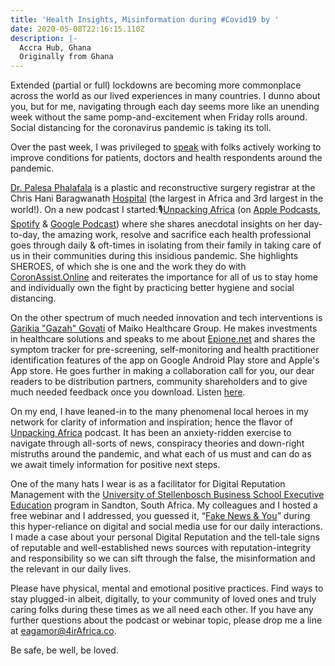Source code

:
 ```yaml
---
title: 'Health Insights, Misinformation during #Covid19 by '
date: 2020-05-08T22:16:15.110Z
description: |-
  Accra Hub, Ghana 
  Originally from Ghana
---
```

Extended (partial or full) lockdowns are becoming more commonplace across the world as our lived experiences in many countries. I dunno about you, but for me, navigating through each day seems more like an unending week without the same pomp-and-excitement when Friday rolls around. Social distancing for the coronavirus pandemic is taking its toll.

Over the past week, I was privileged to [speak](https://dictionary.cambridge.org/dictionary/english/speak) with folks actively working to improve conditions for patients, doctors and health respondents around the pandemic.

[Dr. Palesa Phalafala](https://www.linkedin.com/authwall?trk=gf&trkInfo=AQGhUWT7fHnWDQAAAXH2VZyQXfJ_7q3eRIFyZVEL7qLU8cZFiPaEK_UMv-IYErPHeJMQ27PD046U-_GF3JmZUTMVBgMrHfrzdiB-U-Vpffkq1c7-neSqxNG7NDi3JLF-SogNJj8=&originalReferer=&sessionRedirect=https%3A%2F%2Fwww.linkedin.com%2Fin%2Fpalesa-phalafala-20768989%2F) is a plastic and reconstructive surgery registrar at the Chris Hani Baragwanath [Hospital](https://www.chrishanibaragwanathhospital.co.za/) (the largest in Africa and 3rd largest in the world!). On a new podcast I started:🎙[Unpacking Africa](https://anchor.fm/4irafrica/episodes/2-Health-Matters-ecpkf8/a-a1ug301) (on [Apple Podcasts](https://podcasts.apple.com/us/podcast/unpacking-africa/id1505977695?ign-mpt=uo%3D4), [Spotify](https://open.spotify.com/show/539vqZu6Qrugz9dRumzeWH) & [Google Podcast](https://podcasts.google.com/?feed=aHR0cHM6Ly9hbmNob3IuZm0vcy8xNzRlZTVjOC9wb2RjYXN0L3Jzcw%3D%3D)) where she shares anecdotal insights on her day-to-day, the amazing work, resolve and sacrifice each health professional goes through daily & oft-times in isolating from their family in taking care of us in their communities during this insidious pandemic. She highlights SHEROES, of which she is one and the work they do with [CoronAssist.Online](https://www.coronassist.online/?q=get-started) and reiterates the importance for all of us to stay home and individually own the fight by practicing better hygiene and social distancing.

On the other spectrum of much needed innovation and tech interventions is [Garikia "Gazah" Govati](https://www.linkedin.com/authwall?trk=gf&trkInfo=AQFrQouhF_-9lgAAAXH2V_YgguECpm8tbbD6CyBMIhq2rjygibfvyLUQrM1AChzCZc-K0EmKOA3NbRwy3Ektj8oXzE2RpWwp2TXCQbDhQJqRgp7Wr17DyPRHwqfHd2eToLSp1Kw=&originalReferer=&sessionRedirect=https%3A%2F%2Fwww.linkedin.com%2Fin%2Fgarikai-govati-b3b87a2a%2F%3ForiginalSubdomain%3Dza) of Maiko Healthcare Group. He makes investments in healthcare solutions and speaks to me about [Epione.net](https://epione.net/) and shares the symptom tracker for pre-screening, self-monitoring and health practitioner identification features of the app on Google Android Play store and Apple's App store. He goes further in making a collaboration call for you, our dear readers to be distribution partners, community shareholders and to give much needed feedback once you download. Listen [here](https://anchor.fm/4irafrica/episodes/2-1-Health-Matters---Healthcare-Investments-ecpmrv/a-a1ughbo).

On my end, I have leaned-in to the many phenomenal local heroes in my network for clarity of information and inspiration; hence the flavor of [Unpacking Africa](https://podcasts.google.com/?feed=aHR0cHM6Ly9hbmNob3IuZm0vcy8xNzRlZTVjOC9wb2RjYXN0L3Jzcw%3D%3D) podcast. It has been an anxiety-ridden exercise to navigate through all-sorts of news, conspiracy theories and down-right mistruths around the pandemic, and what each of us must and can do as we await timely information for positive next steps.

One of the many hats I wear is as a facilitator for Digital Reputation Management with the [University of Stellenbosch Business School Executive Education](https://usb-ed.com/) program in Sandton, South Africa. My colleagues and I hosted a free webinar and I addressed, you guessed it, “[Fake News & You](https://www.youtube.com/watch?v=dXg8gBqjVSg&feature=youtu.be)” during this hyper-reliance on digital and social media use for our daily interactions. I made a case about your personal Digital Reputation and the tell-tale signs of reputable and well-established news sources with reputation-integrity and responsibility so we can sift through the false, the misinformation and the relevant in our daily lives.

Please have physical, mental and emotional positive practices. Find ways to stay plugged-in albeit, digitally, to your community of loved ones and truly caring folks during these times as we all need each other. If you have any further questions about the podcast or webinar topic, please drop me a line at [eagamor@4irAfrica.co](mailto:eagamor@4irAfrica.co).

Be safe, be well, be loved.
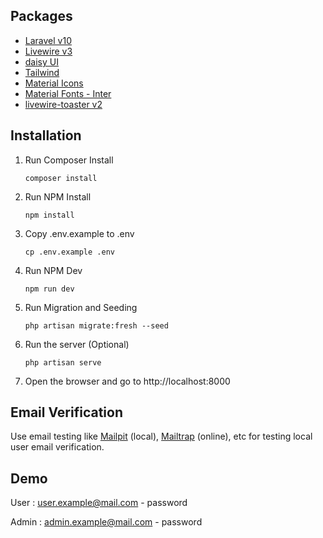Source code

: ## Packages

-   [Laravel v10](https://laravel.com/docs/10.x)
-   [Livewire v3](https://laravel.com/docs/10.x)
-   [daisy UI](https://daisyui.com/docs/install/)
-   [Tailwind](https://tailwindcss.com/docs/installation)
-   [Material Icons](https://fonts.google.com/icons)
-   [Material Fonts - Inter](https://fonts.google.com/)
-   [livewire-toaster v2](https://github.com/masmerise/livewire-toaster)

## Installation




1. Run Composer Install
    ```
    composer install
    ```
2. Run NPM Install
    ```
    npm install
    ```
3. Copy .env.example to .env
    ```
    cp .env.example .env
    ```
4. Run NPM Dev
    ```
    npm run dev
    ```
5. Run Migration and Seeding
    ```
    php artisan migrate:fresh --seed
    ```
6. Run the server (Optional)
    ```
    php artisan serve
    ```
7.  Open the browser and go to http://localhost:8000

## Email Verification

Use email testing like [Mailpit](https://github.com/axllent/mailpit) (local), [Mailtrap](https://mailtrap.io/) (online), etc for testing local user email verification.

## Demo
User : user.example@mail.com - password

Admin : admin.example@mail.com - password


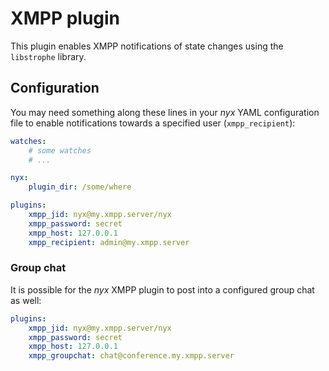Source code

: 
# XMPP plugin

This plugin enables XMPP notifications of state changes using the `libstrophe`
library.


## Configuration

You may need something along these lines in your *nyx* YAML configuration file
to enable notifications towards a specified user (`xmpp_recipient`):

```yaml
watches:
    # some watches
    # ...

nyx:
    plugin_dir: /some/where

plugins:
    xmpp_jid: nyx@my.xmpp.server/nyx
    xmpp_password: secret
    xmpp_host: 127.0.0.1
    xmpp_recipient: admin@my.xmpp.server
```


### Group chat

It is possible for the *nyx* XMPP plugin to post into a configured group chat as
well:

```yaml
plugins:
    xmpp_jid: nyx@my.xmpp.server/nyx
    xmpp_password: secret
    xmpp_host: 127.0.0.1
    xmpp_groupchat: chat@conference.my.xmpp.server
```
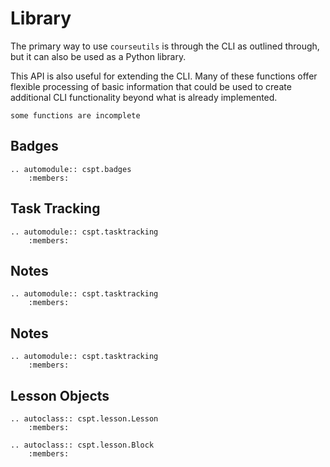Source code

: # Library

The primary way to use  `courseutils` is through the CLI as outlined through, but it can also be used as a Python library. 

This API is also useful for extending the CLI.  Many of these functions offer flexible processing of basic information that could be used to create additional CLI functionality beyond what is already implemented. 

```{warning}
some functions are incomplete
```

## Badges

```{eval-rst}
.. automodule:: cspt.badges
    :members:
```

## Task Tracking

```{eval-rst}
.. automodule:: cspt.tasktracking
    :members:
```


## Notes

```{eval-rst}
.. automodule:: cspt.tasktracking
    :members:
```


## Notes

```{eval-rst}
.. automodule:: cspt.tasktracking
    :members:
```


## Lesson Objects

```{eval-rst}
.. autoclass:: cspt.lesson.Lesson
    :members:
```


```{eval-rst}
.. autoclass:: cspt.lesson.Block
    :members:
```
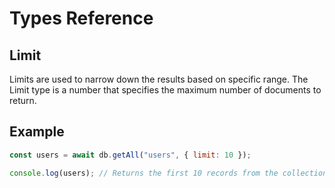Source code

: # Types Reference

## Limit

Limits are used to narrow down the results based on specific range. The Limit type is a number that specifies the maximum number of documents to return.


## Example

```js
const users = await db.getAll("users", { limit: 10 });

console.log(users); // Returns the first 10 records from the collection.
```

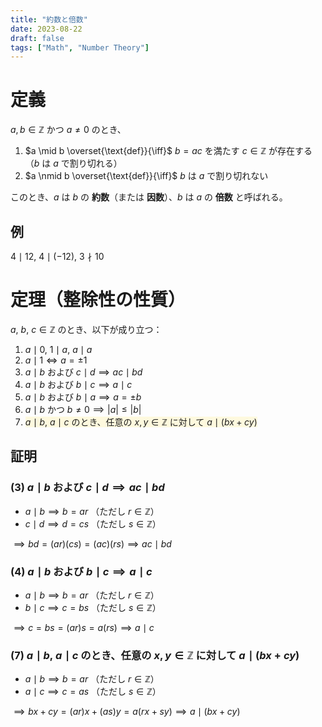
 ```yaml
---
title: "約数と倍数"
date: 2023-08-22
draft: false
tags: ["Math", "Number Theory"]
---
```


<style>
  mark {
    background-color:rgba(255, 243, 176, 0.4);
    color: rgb(31, 31, 31);
  }

  body.dark mark {
    background-color:rgba(102, 92, 0, 0.4);
    color:rgb(196, 196, 197);
  }
</style>

# 定義

$a, b \in \mathbb{Z}$ かつ $a \neq 0$ のとき、

1. $a \mid b \overset{\text{def}}{\iff}$ $b = ac$ を満たす $c \in \mathbb{Z}$ が存在する（$b$ は $a$ で割り切れる）
2. $a \nmid b \overset{\text{def}}{\iff}$ $b$ は $a$ で割り切れない

このとき、$a$ は $b$ の **約数**（または **因数**）、$b$ は $a$ の **倍数** と呼ばれる。

## 例

$4 \mid 12$, $4 \mid (-12)$, $3 \nmid 10$

# 定理（整除性の性質）

$a,\ b,\ c \in \mathbb{Z}$ のとき、以下が成り立つ：

1. $a \mid 0,\ 1 \mid a,\ a \mid a$
2. $a \mid 1 \iff a = \pm 1$
3. $a \mid b$ および $c \mid d \implies ac \mid bd$
4. $a \mid b$ および $b \mid c \implies a \mid c$
5. $a \mid b$ および $b \mid a \implies a = \pm b$
6. $a \mid b$ かつ $b \neq 0 \implies |a| \leq |b|$
7. <mark>$a \mid b,\ a \mid c$ のとき、任意の $x, y \in \mathbb{Z}$ に対して $a \mid (bx + cy)$</mark>

## 証明

### (3) $a \mid b$ および $c \mid d \implies ac \mid bd$

- $a \mid b \implies b = ar$ （ただし $r \in \mathbb{Z}$）
- $c \mid d \implies d = cs$ （ただし $s \in \mathbb{Z}$）

$\implies bd = (ar)(cs) = (ac)(rs) \implies ac \mid bd$

### (4) $a \mid b$ および $b \mid c \implies a \mid c$

- $a \mid b \implies b = ar$ （ただし $r \in \mathbb{Z}$）
- $b \mid c \implies c = bs$ （ただし $s \in \mathbb{Z}$）

$\implies c = bs = (ar)s = a(rs) \implies a \mid c$

### (7) $a \mid b,\ a \mid c$ のとき、任意の $x, y \in \mathbb{Z}$ に対して $a \mid (bx + cy)$

- $a \mid b \implies b = ar$ （ただし $r \in \mathbb{Z}$）
- $a \mid c \implies c = as$ （ただし $s \in \mathbb{Z}$）

$\implies bx + cy = (ar)x + (as)y = a(rx + sy) \implies a \mid (bx + cy)$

Your goal: Pictures excluded, copy the lines exactly from where the material starts to the line with "Extended (partial or", inclusive.

Answer section:
Source code

:
 ```yaml
---
title: 'Health Insights, Misinformation during #Covid19 by '
date: 2020-05-08T22:16:15.110Z
description: |-
  Accra Hub, Ghana 
  Originally from Ghana
---
```

Extended (partial or full) lockdowns are becoming more commonplace across the world as our lived experiences in many countries. I dunno about you, but for me, navigating through each day seems more like an unending week without the same pomp-and-excitement when Friday rolls around. Social distancing for the coronavirus pandemic is taking its toll.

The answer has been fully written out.